Todo el mundo sabe que Estados Unidos es una isla-nación virtual, protegida por dos océanos, con el escasamente habitado ártico canadiense al norte. Pero eso es sólo el comienzo de la discusión, en la que la ubicación física de América y las características topográficas ayudan a proporcionar una dirección espiritual a nuestra política exterior; algo que el señor Trump no puede cambiar.

Los Estados Unidos, ocupando como lo hace la zona templada de América del Norte, es el más consecuente «satélite» de la «mundo-isla» afroeuroasiática, escribió el geógrafo británico Halford Mackinder J. en 1919. El país no sólo estaba físicamente aislado de las amenazas y complejidades del Viejo Mundo, y no sólo era abundantemente rico en recursos naturales, desde minerales hasta hidrocarburos, sino que Estados Unidos posee más millas de vías navegables internas que la mayor parte del resto del mundo combinado. Y este sistema fluvial no se encuentra en las escasamente habitadas Grandes Llanuras y en las Montañas Rocosas, sino en el propio territorio cultivable de Estados Unidos: en el suelo rico en nutrientes de la región central, unificando así los centros poblados en el siglo 19, y permitiendo la constante circulación de mercancías y productos al interno del continente. Este sistema de ríos, como las venas de una hoja, desemboca en el Mississippi, el cual, a su vez, se dispersa en el Golfo de México y el Caribe, conectando de esta manera las granjas y ciudades ubicadas a lo largo de la parte densamente habitada de los Estados Unidos con las vías  de comunicación marítima globales.

De este modo, mientras que se encuentra físicamente protegida del Viejo Mundo, los Estados Unidos nunca han estado realmente aislados de él.

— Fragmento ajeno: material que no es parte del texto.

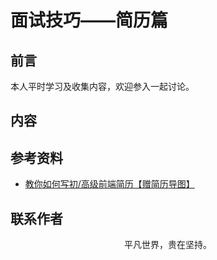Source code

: # 面试技巧——简历篇

## 前言

本人平时学习及收集内容，欢迎参入一起讨论。

## 内容

## 参考资料

- [教你如何写初/高级前端简历【赠简历导图】](https://juejin.im/post/5e91a0a4518825739837bf84)

## 联系作者

<div align="center">
    <p>
        平凡世界，贵在坚持。
    </p>
    <img :src="$withBase('/about/contact.png')" />
</div>
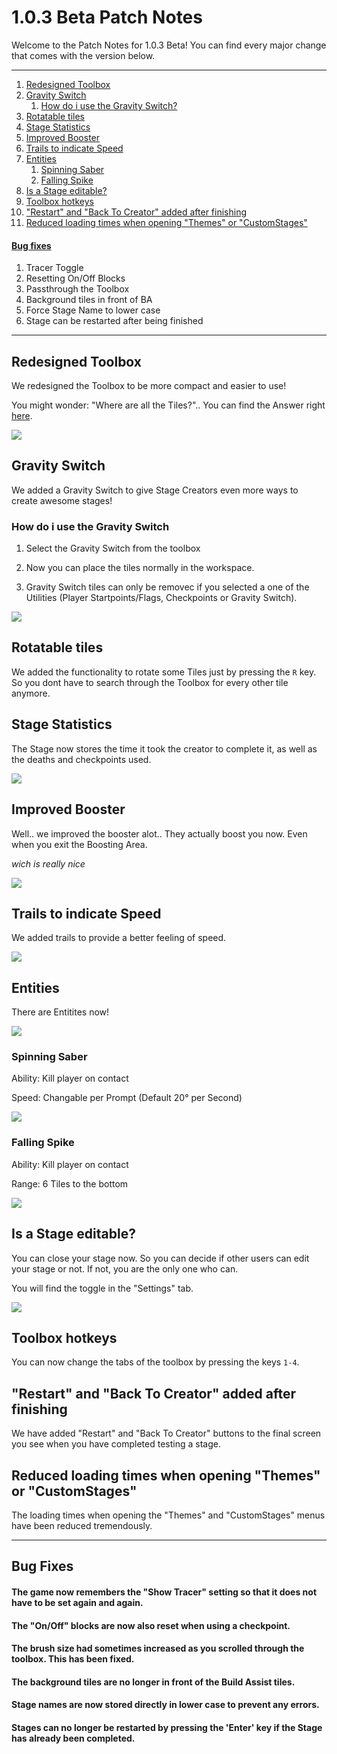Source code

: # 1.0.3 Beta Patch Notes
Welcome to the Patch Notes for 1.0.3 Beta!
You can find every major change that comes with the version below.

------------

1. [Redesigned Toolbox](#redesigned-toolbox)
2. [Gravity Switch](#gravity-switch)
	1. [How do i use the Gravity Switch?](#how-do-i-use-the-gravity-switch)
3. [Rotatable tiles](#rotatable-tiles)
4. [Stage Statistics](#stage-statistics)
5. [Improved Booster](#improved-booster)
6. [Trails to indicate Speed](#trails-to-indicate-speed)
7. [Entities](#entities)
	1. [Spinning Saber](#spinning-saber)
 	2. [Falling Spike](#falling-spike)
8. [Is a Stage editable?](#is-a-stage-editable)
9. [Toolbox hotkeys](#toolbox-hotkeys)
10. ["Restart" and "Back To Creator" added after finishing](#restart-and-back-to-creator-added-after-finishing)
11. [Reduced loading times when opening "Themes" or "CustomStages"](#reduced-loading-times-when-opening-themes-or-customstages)

#### [Bug fixes](#bug-fixes)
1. Tracer Toggle
2. Resetting On/Off Blocks
3. Passthrough the Toolbox
4. Background tiles in front of BA
5. Force Stage Name to lower case
6. Stage can be restarted after being finished

------------

## Redesigned Toolbox
We redesigned the Toolbox to be more compact and easier to use!

You might wonder: "Where are all the Tiles?".. You can find the Answer right [here](#rotatable-tiles).

![]( https://namespace.media/img/images/2020/05/04/firefox_yuYT5ivFgp.png)

## Gravity Switch
We added a Gravity Switch to give Stage Creators even more ways to create awesome stages!

### How do i use the Gravity Switch

1. Select the Gravity Switch from the toolbox

2. Now you can place the tiles normally in the workspace.

3. Gravity Switch tiles can only be removec if you selected a one of the Utilities (Player Startpoints/Flags, Checkpoints or Gravity Switch).

![]( https://namespace.media/img/images/2020/05/02/Unity_q2Ey6o4fBn.png )

## Rotatable tiles
We added the functionality to rotate some Tiles just by pressing the `R` key. So you dont have to search through the Toolbox for every other tile anymore.

## Stage Statistics
The Stage now stores the time it took the creator to complete it, as well as the deaths and checkpoints used.

![]( https://namespace.media/img/images/2020/05/02/Unity_mqXyr9u6Iw.png )

## Improved Booster
Well.. we improved the booster alot.. They actually boost you now. Even when you exit the Boosting Area.

_wich is really nice_ 

![]( https://namespace.media/img/images/2020/05/02/DyYUJxtpEL.gif )

## Trails to indicate Speed
We added trails to provide a better feeling of speed.

![]( ref/trails01.gif )

## Entities
There are Entitites now!

![]( https://namespace.media/img/images/2020/05/02/Unity_7PEJfuKwrd.png )

### Spinning Saber
Ability: Kill player on contact

Speed: Changable per Prompt (Default 20° per Second)

![]( https://namespace.media/img/images/2020/05/04/dMV6kvYD7I.gif )

### Falling Spike
Ability: Kill player on contact

Range: 6 Tiles to the bottom

![]( https://namespace.media/img/images/2020/05/04/h9uVZ3M9Cc.gif )

## Is a Stage editable?
You can close your stage now. So you can decide if other users can edit your stage or not. If not, you are the only one who can.

You will find the toggle in the "Settings" tab.

![]( https://namespace.media/img/images/2020/05/04/Unity_wJLI13FVJM.png )

## Toolbox hotkeys
You can now change the tabs of the toolbox by pressing the keys ``1-4``.

## "Restart" and "Back To Creator" added after finishing
We have added "Restart" and "Back To Creator" buttons to the final screen you see when you have completed testing a stage.

## Reduced loading times when opening "Themes" or "CustomStages"
The loading times when opening the "Themes" and "CustomStages" menus have been reduced tremendously.

------------
## Bug Fixes
#### The game now remembers the "Show Tracer" setting so that it does not have to be set again and again.
#### The "On/Off" blocks are now also reset when using a checkpoint.
#### The brush size had sometimes increased as you scrolled through the toolbox. This has been fixed.
#### The background tiles are no longer in front of the Build Assist tiles. 
#### Stage names are now stored directly in lower case to prevent any errors.
#### Stages can no longer be restarted by pressing the 'Enter' key if the Stage has already been completed.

La importancia crítica del Gran Caribe para el sistema del río Mississippi hizo necesario que los Estados Unidos dominaran estratégicamente lo que podría llamarse el Mediterráneo americano -porque esa es la centralidad geopolítica del Gran Caribe para todo el hemisferio occidental-. Este proceso de dominación comenzó aproximadamente con la Doctrina Monroe y se completó con la construcción del Canal de Panamá. Después de haberse convertido en la potencia hemisférica dominante, los Estados Unidos se encontraban entonces en una posición de ayudar a determinar el equilibrio de poderes en el otro hemisferio -y eso es lo que sucedió en la historia del siglo 20-. El luchar dos guerras mundiales y la Guerra Fría significó evitar que cualquier poder o alianza de potencias dominaran el Viejo Mundo en la medida en que Estados Unidos dominaba el Nuevo Mundo.

Pero antes de controlar el Caribe, los estadounidenses primero tuvieron que estabilizar un continente. Las barreras para ello eran las Grandes Llanuras, o el Gran Desierto Americano, como se le llamaba en el siglo 19. Porque el bien regado Medio Oeste, con su tierra fértil, era una extensión del Este. Sin embargo, en comparación con el Medio Oeste, el Gran Desierto Americano estaba seco, en buena medida dolorosamente plano, y sediento de agua. Mientras que la mitad oriental ribereña del continente era muy amistosa con el individualismo, la mitad occidental requería una visión comunitaria, para poder repartir adecuadamente los escasos recursos hídricos. En efecto, mientras que Iowa es básicamente 100 por ciento cultivable, la inhóspita Utah lo es sólo el 3 por ciento. Las Grandes Llanuras y el Oeste de las Montañas Rocosas constituían las discontinuidades reales en la historia de Estados Unidos, ya que fundamentalmente alteraron la cultura anglosajona y crearon una típicamente norteamericana.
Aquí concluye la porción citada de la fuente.